Brief:
Scan the entries below and return each line that contains "contrast".

(Stored dataset items)

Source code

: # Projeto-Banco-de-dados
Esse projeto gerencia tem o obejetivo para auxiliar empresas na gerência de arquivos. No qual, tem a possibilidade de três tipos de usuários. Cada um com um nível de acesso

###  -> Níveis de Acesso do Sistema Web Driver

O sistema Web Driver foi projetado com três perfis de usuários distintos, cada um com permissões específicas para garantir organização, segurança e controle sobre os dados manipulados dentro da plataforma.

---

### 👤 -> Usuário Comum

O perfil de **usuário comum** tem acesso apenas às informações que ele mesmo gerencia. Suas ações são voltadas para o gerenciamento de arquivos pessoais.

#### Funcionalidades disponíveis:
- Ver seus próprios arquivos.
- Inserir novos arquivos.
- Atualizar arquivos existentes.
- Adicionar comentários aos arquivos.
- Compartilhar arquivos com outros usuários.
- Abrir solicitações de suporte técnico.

--

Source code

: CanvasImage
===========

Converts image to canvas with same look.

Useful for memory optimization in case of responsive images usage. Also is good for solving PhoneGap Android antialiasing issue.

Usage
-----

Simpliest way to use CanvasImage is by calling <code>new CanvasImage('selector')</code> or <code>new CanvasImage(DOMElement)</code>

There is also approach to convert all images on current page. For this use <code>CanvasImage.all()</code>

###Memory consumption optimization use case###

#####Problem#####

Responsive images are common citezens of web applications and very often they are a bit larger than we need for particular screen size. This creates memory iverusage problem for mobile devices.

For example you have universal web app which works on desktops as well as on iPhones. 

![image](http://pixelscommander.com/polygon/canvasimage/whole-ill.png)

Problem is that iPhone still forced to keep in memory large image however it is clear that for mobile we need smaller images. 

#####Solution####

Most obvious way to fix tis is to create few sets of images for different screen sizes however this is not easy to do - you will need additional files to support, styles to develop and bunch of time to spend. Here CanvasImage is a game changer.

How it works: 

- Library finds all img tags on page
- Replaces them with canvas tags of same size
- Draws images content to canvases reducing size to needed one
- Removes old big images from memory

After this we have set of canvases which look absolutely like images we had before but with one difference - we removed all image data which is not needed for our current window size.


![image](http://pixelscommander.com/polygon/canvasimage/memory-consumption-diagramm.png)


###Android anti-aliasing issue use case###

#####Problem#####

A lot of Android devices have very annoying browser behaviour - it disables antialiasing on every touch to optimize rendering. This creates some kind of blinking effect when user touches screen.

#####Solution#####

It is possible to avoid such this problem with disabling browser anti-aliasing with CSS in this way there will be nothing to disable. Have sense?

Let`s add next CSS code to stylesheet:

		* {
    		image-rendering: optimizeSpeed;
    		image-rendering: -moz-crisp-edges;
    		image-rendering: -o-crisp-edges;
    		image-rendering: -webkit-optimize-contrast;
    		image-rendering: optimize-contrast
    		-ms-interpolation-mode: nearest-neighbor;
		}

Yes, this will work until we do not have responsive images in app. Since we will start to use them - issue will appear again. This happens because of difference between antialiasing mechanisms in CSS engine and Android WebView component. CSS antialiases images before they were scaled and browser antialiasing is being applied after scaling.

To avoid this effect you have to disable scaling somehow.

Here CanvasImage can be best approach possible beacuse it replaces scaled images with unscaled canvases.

Task output:
    		image-rendering: -webkit-optimize-contrast;
    		image-rendering: optimize-contrast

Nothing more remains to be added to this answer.